Catching up, staying in touch

Yesterday, I just re-connected with a friend from high school whom I hadn’t seen in more than 40 years. I found out that she had moved from Colorado to California, and catches up in San Jose with another friend from high school practically every weekend. I also found out that she has a PhD in forest management!  Another friend at the lunch is also from our class, and is in the midst of restoring an old factory at the port into a home and workshop for her woodworking. She and her husband also have seven boats and yachts! It was a real eye opener to find out what my friends have been up to in the intervening years since school. What was even better was that we could instantly connect and bond over silly stories from school!

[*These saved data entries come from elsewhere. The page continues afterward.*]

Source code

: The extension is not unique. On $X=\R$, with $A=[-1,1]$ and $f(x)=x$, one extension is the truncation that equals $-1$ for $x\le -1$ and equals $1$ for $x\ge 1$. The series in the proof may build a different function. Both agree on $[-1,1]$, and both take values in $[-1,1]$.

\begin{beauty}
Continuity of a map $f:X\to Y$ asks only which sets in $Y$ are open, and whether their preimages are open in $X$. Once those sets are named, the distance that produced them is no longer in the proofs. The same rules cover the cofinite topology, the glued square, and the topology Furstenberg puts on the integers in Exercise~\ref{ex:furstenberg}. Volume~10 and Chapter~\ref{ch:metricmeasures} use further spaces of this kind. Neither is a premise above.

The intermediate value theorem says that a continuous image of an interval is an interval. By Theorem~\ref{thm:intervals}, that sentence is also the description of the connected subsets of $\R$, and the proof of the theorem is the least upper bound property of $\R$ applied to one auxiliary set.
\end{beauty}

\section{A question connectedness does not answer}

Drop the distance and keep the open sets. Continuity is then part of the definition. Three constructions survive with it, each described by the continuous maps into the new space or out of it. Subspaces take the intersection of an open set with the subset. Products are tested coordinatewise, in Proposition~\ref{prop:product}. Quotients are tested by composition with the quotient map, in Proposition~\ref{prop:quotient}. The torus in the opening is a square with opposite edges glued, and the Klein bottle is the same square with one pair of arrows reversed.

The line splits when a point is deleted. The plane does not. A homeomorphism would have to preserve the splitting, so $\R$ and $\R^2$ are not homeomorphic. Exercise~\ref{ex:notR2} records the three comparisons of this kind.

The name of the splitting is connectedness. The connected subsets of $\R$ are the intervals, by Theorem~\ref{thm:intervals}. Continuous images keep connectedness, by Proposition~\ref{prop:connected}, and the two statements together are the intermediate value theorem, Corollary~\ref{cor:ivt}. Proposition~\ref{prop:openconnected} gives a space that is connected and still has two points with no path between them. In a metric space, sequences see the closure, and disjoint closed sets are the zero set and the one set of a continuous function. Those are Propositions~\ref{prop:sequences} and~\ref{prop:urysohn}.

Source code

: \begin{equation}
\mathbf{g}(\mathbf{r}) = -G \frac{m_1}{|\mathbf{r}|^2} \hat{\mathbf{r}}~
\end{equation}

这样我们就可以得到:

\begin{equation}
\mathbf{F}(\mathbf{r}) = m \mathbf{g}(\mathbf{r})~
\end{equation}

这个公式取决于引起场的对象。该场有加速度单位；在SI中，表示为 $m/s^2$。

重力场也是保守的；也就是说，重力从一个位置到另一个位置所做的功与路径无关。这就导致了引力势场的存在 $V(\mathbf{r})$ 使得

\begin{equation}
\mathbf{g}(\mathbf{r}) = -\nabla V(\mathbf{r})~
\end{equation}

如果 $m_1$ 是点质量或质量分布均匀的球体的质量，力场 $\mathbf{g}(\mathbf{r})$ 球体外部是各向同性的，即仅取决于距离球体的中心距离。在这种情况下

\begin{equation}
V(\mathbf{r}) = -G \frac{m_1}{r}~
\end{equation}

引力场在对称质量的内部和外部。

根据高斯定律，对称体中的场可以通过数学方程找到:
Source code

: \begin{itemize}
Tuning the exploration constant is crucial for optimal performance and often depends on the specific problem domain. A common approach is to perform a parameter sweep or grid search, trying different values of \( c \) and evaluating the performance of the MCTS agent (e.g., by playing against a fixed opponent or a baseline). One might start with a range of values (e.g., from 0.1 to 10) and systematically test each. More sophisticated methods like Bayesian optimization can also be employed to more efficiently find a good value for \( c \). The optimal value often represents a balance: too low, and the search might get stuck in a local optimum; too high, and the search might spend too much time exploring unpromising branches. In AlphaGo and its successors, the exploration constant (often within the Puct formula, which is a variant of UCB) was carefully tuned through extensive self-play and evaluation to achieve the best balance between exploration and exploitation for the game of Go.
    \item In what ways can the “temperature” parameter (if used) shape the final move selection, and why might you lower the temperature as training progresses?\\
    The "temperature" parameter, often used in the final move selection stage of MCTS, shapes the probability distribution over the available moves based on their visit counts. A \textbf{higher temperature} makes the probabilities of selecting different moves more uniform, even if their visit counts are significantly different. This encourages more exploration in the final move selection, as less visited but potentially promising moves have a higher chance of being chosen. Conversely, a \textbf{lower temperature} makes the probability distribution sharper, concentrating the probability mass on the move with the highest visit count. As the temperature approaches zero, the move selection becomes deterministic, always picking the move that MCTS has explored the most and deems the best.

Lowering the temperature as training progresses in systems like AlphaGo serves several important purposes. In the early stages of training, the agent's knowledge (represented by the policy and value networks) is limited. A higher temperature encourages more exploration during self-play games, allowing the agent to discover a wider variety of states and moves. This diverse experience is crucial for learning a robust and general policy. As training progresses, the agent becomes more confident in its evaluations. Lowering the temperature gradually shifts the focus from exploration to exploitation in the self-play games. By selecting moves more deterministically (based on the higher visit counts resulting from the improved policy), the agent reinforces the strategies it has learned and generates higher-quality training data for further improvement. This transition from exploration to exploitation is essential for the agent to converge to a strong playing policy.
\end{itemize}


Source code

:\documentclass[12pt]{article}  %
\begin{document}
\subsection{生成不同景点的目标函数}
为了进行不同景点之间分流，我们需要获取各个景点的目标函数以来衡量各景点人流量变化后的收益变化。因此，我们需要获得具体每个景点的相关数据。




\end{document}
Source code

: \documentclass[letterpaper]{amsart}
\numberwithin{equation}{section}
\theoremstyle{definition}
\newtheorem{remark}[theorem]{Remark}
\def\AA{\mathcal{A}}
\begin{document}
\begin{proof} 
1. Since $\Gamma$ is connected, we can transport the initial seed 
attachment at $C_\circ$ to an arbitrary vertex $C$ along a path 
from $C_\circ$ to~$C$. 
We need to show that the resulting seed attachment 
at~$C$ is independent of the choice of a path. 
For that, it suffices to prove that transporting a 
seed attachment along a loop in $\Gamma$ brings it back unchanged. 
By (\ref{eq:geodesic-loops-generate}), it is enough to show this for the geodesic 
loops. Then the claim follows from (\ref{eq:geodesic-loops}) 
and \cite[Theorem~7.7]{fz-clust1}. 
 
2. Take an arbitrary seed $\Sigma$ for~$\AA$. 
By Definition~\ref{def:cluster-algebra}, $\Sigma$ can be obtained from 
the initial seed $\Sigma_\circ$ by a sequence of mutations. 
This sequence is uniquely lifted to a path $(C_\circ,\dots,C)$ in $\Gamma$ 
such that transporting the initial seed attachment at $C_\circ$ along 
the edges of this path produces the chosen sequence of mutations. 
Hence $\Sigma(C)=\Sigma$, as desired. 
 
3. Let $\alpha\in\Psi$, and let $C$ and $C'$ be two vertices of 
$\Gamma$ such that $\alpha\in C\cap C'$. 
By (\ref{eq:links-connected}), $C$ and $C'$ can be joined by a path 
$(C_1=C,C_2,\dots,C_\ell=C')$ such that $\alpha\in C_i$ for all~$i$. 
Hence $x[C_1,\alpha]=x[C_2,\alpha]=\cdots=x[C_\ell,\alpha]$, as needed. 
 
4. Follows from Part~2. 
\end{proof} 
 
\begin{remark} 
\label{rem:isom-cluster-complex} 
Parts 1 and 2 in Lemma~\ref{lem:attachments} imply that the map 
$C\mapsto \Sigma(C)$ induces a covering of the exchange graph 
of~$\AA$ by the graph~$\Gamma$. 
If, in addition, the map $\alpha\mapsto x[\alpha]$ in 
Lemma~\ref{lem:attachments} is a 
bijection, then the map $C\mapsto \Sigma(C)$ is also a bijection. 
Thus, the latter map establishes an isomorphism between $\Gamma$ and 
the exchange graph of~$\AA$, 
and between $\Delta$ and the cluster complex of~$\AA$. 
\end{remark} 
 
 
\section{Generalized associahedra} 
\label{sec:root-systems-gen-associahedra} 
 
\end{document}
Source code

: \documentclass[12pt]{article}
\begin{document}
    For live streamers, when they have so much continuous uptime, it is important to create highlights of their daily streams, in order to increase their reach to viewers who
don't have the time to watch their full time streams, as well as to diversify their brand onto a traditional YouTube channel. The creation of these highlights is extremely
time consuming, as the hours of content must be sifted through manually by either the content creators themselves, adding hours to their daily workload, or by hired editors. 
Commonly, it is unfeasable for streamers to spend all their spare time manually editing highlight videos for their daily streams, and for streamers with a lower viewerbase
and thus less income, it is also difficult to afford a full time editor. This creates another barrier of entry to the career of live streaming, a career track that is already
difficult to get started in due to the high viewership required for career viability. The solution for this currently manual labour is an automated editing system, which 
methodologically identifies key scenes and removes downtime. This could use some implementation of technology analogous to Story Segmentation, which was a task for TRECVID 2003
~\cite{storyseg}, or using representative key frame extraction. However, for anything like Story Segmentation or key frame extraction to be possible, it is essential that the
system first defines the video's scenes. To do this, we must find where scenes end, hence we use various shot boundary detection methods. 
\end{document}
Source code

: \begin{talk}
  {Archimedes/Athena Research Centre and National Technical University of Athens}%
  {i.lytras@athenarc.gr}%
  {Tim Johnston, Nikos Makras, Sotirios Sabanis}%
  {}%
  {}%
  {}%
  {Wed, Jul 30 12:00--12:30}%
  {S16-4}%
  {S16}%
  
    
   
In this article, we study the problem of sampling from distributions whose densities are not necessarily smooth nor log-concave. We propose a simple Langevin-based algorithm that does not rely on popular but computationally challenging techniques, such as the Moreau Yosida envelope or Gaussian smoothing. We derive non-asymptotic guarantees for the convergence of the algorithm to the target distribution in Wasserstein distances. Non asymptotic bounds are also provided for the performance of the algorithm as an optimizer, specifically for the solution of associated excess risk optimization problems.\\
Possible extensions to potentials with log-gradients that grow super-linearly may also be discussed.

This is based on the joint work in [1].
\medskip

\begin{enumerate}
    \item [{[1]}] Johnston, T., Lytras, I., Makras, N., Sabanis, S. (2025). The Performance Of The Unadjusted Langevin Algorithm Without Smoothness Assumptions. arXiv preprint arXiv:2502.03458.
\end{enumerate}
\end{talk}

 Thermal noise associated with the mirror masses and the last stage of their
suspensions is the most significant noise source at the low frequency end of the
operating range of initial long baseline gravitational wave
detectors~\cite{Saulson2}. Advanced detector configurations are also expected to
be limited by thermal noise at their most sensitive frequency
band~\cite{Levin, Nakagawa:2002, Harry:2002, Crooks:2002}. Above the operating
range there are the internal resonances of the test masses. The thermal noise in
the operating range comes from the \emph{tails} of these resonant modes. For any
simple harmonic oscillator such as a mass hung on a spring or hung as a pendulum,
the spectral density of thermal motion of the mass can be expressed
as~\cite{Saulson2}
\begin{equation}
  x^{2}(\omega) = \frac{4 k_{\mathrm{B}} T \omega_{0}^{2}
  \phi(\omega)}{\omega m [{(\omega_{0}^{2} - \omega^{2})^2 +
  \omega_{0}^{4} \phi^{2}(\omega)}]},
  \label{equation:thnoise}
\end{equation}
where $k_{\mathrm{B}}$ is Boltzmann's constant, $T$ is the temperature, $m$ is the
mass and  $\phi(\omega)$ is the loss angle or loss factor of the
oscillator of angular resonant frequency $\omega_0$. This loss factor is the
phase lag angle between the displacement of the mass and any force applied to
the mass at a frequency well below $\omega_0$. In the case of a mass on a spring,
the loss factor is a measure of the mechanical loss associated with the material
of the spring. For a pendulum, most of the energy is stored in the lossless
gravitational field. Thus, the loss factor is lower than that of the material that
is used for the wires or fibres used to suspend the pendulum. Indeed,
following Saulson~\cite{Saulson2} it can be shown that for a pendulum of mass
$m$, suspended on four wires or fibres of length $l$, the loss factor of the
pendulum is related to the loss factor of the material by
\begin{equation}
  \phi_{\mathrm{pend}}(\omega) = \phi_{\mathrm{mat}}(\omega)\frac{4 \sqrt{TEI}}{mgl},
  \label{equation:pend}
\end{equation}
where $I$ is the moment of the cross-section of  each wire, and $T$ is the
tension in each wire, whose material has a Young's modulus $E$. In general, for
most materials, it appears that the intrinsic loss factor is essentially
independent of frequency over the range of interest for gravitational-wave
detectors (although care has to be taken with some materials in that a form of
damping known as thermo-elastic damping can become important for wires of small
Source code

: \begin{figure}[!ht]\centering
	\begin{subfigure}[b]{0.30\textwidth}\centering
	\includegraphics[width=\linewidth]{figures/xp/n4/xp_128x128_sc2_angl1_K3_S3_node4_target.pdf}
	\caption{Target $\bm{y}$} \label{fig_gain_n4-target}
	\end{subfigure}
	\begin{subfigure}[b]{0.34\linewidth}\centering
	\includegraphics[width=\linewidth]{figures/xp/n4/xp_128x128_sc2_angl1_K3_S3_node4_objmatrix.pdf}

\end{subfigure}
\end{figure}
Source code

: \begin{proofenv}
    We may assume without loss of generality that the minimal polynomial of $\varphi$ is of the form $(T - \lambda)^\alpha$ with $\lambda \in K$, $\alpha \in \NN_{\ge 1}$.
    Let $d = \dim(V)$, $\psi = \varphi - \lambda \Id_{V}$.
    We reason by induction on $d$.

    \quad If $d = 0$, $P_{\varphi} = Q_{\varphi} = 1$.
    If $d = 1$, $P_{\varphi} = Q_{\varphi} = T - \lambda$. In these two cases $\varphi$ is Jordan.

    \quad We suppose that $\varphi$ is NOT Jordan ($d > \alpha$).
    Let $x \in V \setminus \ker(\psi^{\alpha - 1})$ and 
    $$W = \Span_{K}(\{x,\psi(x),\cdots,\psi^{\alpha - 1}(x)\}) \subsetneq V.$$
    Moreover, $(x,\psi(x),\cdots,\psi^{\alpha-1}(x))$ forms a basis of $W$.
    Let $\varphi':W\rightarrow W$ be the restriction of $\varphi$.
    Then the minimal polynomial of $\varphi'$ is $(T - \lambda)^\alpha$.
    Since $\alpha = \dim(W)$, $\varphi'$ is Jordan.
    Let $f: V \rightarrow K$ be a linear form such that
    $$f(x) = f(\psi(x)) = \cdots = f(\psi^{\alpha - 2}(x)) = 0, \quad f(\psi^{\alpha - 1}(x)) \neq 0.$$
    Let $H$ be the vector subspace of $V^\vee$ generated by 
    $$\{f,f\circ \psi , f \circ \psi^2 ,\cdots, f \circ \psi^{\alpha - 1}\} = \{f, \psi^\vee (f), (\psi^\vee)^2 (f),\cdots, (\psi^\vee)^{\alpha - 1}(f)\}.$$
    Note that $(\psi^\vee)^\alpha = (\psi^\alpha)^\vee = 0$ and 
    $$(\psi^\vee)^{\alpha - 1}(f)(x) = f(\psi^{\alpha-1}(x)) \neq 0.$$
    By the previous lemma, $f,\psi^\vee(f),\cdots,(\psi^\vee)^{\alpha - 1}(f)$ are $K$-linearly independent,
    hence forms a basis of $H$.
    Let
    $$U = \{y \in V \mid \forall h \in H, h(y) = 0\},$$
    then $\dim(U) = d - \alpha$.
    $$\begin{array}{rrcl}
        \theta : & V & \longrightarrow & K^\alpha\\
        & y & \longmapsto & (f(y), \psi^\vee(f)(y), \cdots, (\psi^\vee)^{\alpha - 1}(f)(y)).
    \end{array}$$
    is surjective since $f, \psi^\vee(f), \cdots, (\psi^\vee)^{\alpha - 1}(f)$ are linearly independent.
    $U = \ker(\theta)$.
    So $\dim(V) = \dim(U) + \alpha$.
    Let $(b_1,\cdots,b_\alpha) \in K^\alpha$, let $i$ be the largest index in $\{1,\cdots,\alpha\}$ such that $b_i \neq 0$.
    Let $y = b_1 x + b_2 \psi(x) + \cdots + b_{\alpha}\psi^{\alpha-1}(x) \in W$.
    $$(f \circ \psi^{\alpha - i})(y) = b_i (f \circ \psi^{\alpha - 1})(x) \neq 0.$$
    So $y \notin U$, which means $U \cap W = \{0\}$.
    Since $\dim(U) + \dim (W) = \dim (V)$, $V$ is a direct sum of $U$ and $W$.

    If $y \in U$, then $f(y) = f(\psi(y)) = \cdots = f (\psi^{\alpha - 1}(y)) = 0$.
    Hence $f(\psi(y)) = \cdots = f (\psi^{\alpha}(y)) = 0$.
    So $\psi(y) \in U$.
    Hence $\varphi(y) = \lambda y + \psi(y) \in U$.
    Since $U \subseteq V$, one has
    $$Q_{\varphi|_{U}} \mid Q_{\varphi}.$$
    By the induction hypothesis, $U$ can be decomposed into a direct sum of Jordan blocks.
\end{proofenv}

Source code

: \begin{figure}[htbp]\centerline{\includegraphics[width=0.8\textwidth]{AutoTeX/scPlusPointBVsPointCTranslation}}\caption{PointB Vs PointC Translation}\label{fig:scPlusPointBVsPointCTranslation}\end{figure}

I’m not a social person by any means, and can count the friends I keep in touch with on my fingers. We do try to meet up once in a while, over a birthday meal or a mahjong game, but work and family has kept us busy with our own lives.

So when some of my classmates decided to organize a reunion, it was a great opportunity to get together with some of them to put together a dinner event. It was more work that we envisaged in some ways. It was a challenge just to consider the sheer logistics of getting in touch with everyone, some of them in far flung corners of the globe. The internet and social media have been a wonderful boon, as it’s possible to put the call out in an instant. We did it more than a year ago, so that those who may have been planning a return to this country could plan their visit around the time of our reunion. The response has been very encouraging, with some making the trek back just for this dinner.

We have had a couple of reunions in the past, one notably at a beach resort where we could all let our hair down and party. We were all still in our thirties and those of us who couldn’t manage babysitters had our toddlers and children in tow.

This reunion will be different, I think. Our children have all grown up with most of them having left home, and some of us are grandmothers already. While some are still working full-time, quite a number are retired or semi-retired, and have more time for hobbies and travel. We’re thinking of how we can give back to help those less fortunate, and a big part of the event will be fund-raising for an education fund. I may be wrong, but I think most of us are now beyond dieting furiously, having our hair done or nails manicured just for the event. Most of us never bothered anyway. We’ve purposely kept the program simple and light, so that yes, we can let what remaining hair we have down again. Yes, there’ll be a live band and hopefully some dancing.

I had a ball putting together a souvenir book featuring as many of the classmates as would make a submission, together with an update and photos. I discovered some things about them that I never knew - one of us joined the navy!

After being so heavily involved with the planning, the irony is that I will not be at the event itself. There’s a wedding I can’t back out of happening on the same night in another city. So I’m depending on others to take as many pictures and videos as possible. And hopefully remember all the stories they hear so that they can recount them to me later. There’ll be much sharing of photos and phone numbers, and bragging of children’s accomplishments and number of grandchildren.

There will be laughter for sure, and some tears I suspect. They’ll sing a rousing, if slightly off-key, rendition of the school song, and promise each other that “we must keep in touch, we must have another reunion, real soon!”

At yesterday’s lunch, one of us took a look at another and exclaimed, “Oh, you’re prettier now!” Only a friend, a very old one at that, can tell us the truth like that and we don’t even mind. It’s what going through many of our growing up years together can do, create a bond that always connects us, no matter what.